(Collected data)

>>>

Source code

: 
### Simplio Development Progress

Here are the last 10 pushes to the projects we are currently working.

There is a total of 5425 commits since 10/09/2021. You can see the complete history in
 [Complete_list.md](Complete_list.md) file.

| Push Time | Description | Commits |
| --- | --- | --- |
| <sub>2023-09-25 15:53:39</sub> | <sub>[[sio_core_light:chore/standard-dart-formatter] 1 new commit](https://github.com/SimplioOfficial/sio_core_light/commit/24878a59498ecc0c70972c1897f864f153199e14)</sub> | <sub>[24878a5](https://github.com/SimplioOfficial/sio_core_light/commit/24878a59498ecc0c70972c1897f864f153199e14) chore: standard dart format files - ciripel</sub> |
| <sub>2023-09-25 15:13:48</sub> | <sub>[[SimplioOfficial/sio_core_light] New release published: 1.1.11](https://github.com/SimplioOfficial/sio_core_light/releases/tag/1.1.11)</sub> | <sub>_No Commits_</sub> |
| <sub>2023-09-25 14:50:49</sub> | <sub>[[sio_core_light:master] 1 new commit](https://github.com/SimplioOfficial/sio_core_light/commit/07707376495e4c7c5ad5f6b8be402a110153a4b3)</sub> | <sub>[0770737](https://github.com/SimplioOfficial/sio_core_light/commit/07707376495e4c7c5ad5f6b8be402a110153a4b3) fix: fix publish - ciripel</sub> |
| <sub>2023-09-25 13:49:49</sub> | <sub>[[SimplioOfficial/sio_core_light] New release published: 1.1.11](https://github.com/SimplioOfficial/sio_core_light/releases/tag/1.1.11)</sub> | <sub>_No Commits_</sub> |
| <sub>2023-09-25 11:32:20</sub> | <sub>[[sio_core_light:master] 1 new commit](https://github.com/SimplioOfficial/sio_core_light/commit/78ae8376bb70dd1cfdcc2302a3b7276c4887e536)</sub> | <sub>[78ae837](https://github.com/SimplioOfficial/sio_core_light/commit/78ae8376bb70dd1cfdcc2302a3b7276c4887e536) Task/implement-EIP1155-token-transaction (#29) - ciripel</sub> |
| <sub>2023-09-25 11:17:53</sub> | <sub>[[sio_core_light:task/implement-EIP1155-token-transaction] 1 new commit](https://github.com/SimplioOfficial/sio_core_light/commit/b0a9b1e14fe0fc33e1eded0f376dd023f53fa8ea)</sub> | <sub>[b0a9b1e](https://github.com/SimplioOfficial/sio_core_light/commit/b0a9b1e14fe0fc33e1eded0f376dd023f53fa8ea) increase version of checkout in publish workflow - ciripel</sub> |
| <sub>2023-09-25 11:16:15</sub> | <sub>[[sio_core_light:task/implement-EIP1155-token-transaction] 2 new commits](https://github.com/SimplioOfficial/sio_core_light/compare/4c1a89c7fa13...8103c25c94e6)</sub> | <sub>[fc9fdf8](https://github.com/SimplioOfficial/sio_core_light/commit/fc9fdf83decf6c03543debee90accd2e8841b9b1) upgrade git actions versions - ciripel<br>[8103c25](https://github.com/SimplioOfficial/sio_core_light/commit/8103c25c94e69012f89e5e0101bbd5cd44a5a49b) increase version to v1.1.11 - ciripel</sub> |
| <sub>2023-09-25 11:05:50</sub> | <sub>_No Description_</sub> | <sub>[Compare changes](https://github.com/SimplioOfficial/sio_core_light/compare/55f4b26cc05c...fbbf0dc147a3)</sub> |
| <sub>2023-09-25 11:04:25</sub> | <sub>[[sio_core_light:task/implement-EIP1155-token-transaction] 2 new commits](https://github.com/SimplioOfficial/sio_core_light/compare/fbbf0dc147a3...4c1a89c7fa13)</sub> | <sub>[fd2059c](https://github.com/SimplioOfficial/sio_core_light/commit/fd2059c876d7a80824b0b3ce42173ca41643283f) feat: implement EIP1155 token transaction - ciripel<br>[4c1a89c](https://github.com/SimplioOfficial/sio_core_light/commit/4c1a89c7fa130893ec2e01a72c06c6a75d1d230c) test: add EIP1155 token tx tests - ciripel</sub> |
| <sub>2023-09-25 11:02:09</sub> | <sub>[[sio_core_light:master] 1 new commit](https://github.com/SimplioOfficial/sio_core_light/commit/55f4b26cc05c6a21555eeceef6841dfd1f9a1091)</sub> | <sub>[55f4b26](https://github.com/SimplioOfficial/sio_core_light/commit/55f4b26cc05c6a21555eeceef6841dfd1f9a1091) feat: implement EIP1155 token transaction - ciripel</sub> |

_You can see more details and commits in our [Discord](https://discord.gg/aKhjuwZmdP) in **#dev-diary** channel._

<<<

[Work to complete]
A verbatim restatement of all the entries above is required.

[Solution]
Source code

: 
### Simplio Development Progress

Here are the last 10 pushes to the projects we are currently working.

There is a total of 5425 commits since 10/09/2021. You can see the complete history in
 [Complete_list.md](Complete_list.md) file.

| Push Time | Description | Commits |
| --- | --- | --- |
| <sub>2023-09-25 15:53:39</sub> | <sub>[[sio_core_light:chore/standard-dart-formatter] 1 new commit](https://github.com/SimplioOfficial/sio_core_light/commit/24878a59498ecc0c70972c1897f864f153199e14)</sub> | <sub>[24878a5](https://github.com/SimplioOfficial/sio_core_light/commit/24878a59498ecc0c70972c1897f864f153199e14) chore: standard dart format files - ciripel</sub> |
| <sub>2023-09-25 15:13:48</sub> | <sub>[[SimplioOfficial/sio_core_light] New release published: 1.1.11](https://github.com/SimplioOfficial/sio_core_light/releases/tag/1.1.11)</sub> | <sub>_No Commits_</sub> |
| <sub>2023-09-25 14:50:49</sub> | <sub>[[sio_core_light:master] 1 new commit](https://github.com/SimplioOfficial/sio_core_light/commit/07707376495e4c7c5ad5f6b8be402a110153a4b3)</sub> | <sub>[0770737](https://github.com/SimplioOfficial/sio_core_light/commit/07707376495e4c7c5ad5f6b8be402a110153a4b3) fix: fix publish - ciripel</sub> |
| <sub>2023-09-25 13:49:49</sub> | <sub>[[SimplioOfficial/sio_core_light] New release published: 1.1.11](https://github.com/SimplioOfficial/sio_core_light/releases/tag/1.1.11)</sub> | <sub>_No Commits_</sub> |
| <sub>2023-09-25 11:32:20</sub> | <sub>[[sio_core_light:master] 1 new commit](https://github.com/SimplioOfficial/sio_core_light/commit/78ae8376bb70dd1cfdcc2302a3b7276c4887e536)</sub> | <sub>[78ae837](https://github.com/SimplioOfficial/sio_core_light/commit/78ae8376bb70dd1cfdcc2302a3b7276c4887e536) Task/implement-EIP1155-token-transaction (#29) - ciripel</sub> |
| <sub>2023-09-25 11:17:53</sub> | <sub>[[sio_core_light:task/implement-EIP1155-token-transaction] 1 new commit](https://github.com/SimplioOfficial/sio_core_light/commit/b0a9b1e14fe0fc33e1eded0f376dd023f53fa8ea)</sub> | <sub>[b0a9b1e](https://github.com/SimplioOfficial/sio_core_light/commit/b0a9b1e14fe0fc33e1eded0f376dd023f53fa8ea) increase version of checkout in publish workflow - ciripel</sub> |
| <sub>2023-09-25 11:16:15</sub> | <sub>[[sio_core_light:task/implement-EIP1155-token-transaction] 2 new commits](https://github.com/SimplioOfficial/sio_core_light/compare/4c1a89c7fa13...8103c25c94e6)</sub> | <sub>[fc9fdf8](https://github.com/SimplioOfficial/sio_core_light/commit/fc9fdf83decf6c03543debee90accd2e8841b9b1) upgrade git actions versions - ciripel<br>[8103c25](https://github.com/SimplioOfficial/sio_core_light/commit/8103c25c94e69012f89e5e0101bbd5cd44a5a49b) increase version to v1.1.11 - ciripel</sub> |
| <sub>2023-09-25 11:05:50</sub> | <sub>_No Description_</sub> | <sub>[Compare changes](https://github.com/SimplioOfficial/sio_core_light/compare/55f4b26cc05c...fbbf0dc147a3)</sub> |
| <sub>2023-09-25 11:04:25</sub> | <sub>[[sio_core_light:task/implement-EIP1155-token-transaction] 2 new commits](https://github.com/SimplioOfficial/sio_core_light/compare/fbbf0dc147a3...4c1a89c7fa13)</sub> | <sub>[fd2059c](https://github.com/SimplioOfficial/sio_core_light/commit/fd2059c876d7a80824b0b3ce42173ca41643283f) feat: implement EIP1155 token transaction - ciripel<br>[4c1a89c](https://github.com/SimplioOfficial/sio_core_light/commit/4c1a89c7fa130893ec2e01a72c06c6a75d1d230c) test: add EIP1155 token tx tests - ciripel</sub> |
| <sub>2023-09-25 11:02:09</sub> | <sub>[[sio_core_light:master] 1 new commit](https://github.com/SimplioOfficial/sio_core_light/commit/55f4b26cc05c6a21555eeceef6841dfd1f9a1091)</sub> | <sub>[55f4b26](https://github.com/SimplioOfficial/sio_core_light/commit/55f4b26cc05c6a21555eeceef6841dfd1f9a1091) feat: implement EIP1155 token transaction - ciripel</sub> |

_You can see more details and commits in our [Discord](https://discord.gg/aKhjuwZmdP) in **#dev-diary** channel._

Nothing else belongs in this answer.